**Your instructions:**
For each line of the data below, copy it if it holds the word "aliyun".

^^^^

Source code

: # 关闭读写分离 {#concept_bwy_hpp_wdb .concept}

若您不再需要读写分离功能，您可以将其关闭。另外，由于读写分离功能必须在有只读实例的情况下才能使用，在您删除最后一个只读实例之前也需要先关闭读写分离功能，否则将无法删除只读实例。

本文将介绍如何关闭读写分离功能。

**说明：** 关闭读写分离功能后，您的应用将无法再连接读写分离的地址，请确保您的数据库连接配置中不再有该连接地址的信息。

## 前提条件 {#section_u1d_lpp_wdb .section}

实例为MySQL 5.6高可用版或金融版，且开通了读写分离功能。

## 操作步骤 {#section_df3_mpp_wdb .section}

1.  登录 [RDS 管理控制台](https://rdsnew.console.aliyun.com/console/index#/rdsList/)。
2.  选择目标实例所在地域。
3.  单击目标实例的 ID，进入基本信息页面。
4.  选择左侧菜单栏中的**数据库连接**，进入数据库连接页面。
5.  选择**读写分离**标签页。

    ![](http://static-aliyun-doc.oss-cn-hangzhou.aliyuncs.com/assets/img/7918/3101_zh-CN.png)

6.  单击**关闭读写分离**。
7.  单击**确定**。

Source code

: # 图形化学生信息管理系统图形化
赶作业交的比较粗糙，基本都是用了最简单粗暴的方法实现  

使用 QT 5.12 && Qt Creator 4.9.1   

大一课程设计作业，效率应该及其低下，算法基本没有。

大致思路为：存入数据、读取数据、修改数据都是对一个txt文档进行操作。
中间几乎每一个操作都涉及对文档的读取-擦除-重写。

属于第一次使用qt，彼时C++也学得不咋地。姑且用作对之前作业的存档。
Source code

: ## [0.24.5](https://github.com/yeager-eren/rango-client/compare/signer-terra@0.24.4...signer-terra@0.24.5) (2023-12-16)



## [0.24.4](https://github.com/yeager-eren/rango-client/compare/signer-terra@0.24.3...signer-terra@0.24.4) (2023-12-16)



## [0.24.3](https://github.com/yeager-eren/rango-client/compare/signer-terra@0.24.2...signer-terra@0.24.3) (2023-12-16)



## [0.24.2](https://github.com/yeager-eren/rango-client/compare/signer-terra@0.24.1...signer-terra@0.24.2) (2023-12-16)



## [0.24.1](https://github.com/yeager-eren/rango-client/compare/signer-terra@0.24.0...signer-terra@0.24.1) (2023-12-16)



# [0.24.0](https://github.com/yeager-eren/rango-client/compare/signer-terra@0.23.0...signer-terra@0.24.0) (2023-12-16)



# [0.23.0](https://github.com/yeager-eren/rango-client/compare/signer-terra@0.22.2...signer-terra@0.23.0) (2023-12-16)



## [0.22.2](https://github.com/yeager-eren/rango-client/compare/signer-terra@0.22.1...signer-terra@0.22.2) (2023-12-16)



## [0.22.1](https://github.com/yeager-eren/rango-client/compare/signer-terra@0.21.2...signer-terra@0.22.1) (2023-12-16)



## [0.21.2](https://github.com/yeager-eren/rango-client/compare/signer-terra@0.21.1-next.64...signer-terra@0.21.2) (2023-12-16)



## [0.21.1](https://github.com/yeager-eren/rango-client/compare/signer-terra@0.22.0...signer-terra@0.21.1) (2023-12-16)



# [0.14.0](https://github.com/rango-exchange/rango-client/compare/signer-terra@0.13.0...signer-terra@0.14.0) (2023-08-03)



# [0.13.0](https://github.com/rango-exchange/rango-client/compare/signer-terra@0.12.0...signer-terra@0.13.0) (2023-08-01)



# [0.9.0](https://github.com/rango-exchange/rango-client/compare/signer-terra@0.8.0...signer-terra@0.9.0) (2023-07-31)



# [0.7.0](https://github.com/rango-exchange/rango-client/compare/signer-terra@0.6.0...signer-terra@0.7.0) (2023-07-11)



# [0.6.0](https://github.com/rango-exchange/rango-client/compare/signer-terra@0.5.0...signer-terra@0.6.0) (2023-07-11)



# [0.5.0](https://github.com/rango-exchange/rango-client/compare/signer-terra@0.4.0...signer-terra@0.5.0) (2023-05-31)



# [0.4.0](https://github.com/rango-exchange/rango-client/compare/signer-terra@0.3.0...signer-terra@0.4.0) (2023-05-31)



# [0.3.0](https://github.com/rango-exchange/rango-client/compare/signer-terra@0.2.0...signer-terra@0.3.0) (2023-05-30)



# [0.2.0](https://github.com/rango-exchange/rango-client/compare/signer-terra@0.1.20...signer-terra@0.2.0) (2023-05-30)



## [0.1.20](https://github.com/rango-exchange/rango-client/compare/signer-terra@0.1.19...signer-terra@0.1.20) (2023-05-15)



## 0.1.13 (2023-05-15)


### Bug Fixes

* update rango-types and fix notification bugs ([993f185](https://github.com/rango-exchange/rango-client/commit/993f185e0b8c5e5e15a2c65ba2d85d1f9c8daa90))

^^^^

**Exercise answer:**
1.  登录 [RDS 管理控制台](https://rdsnew.console.aliyun.com/console/index#/rdsList/)。
    ![](http://static-aliyun-doc.oss-cn-hangzhou.aliyuncs.com/assets/img/7918/3101_zh-CN.png)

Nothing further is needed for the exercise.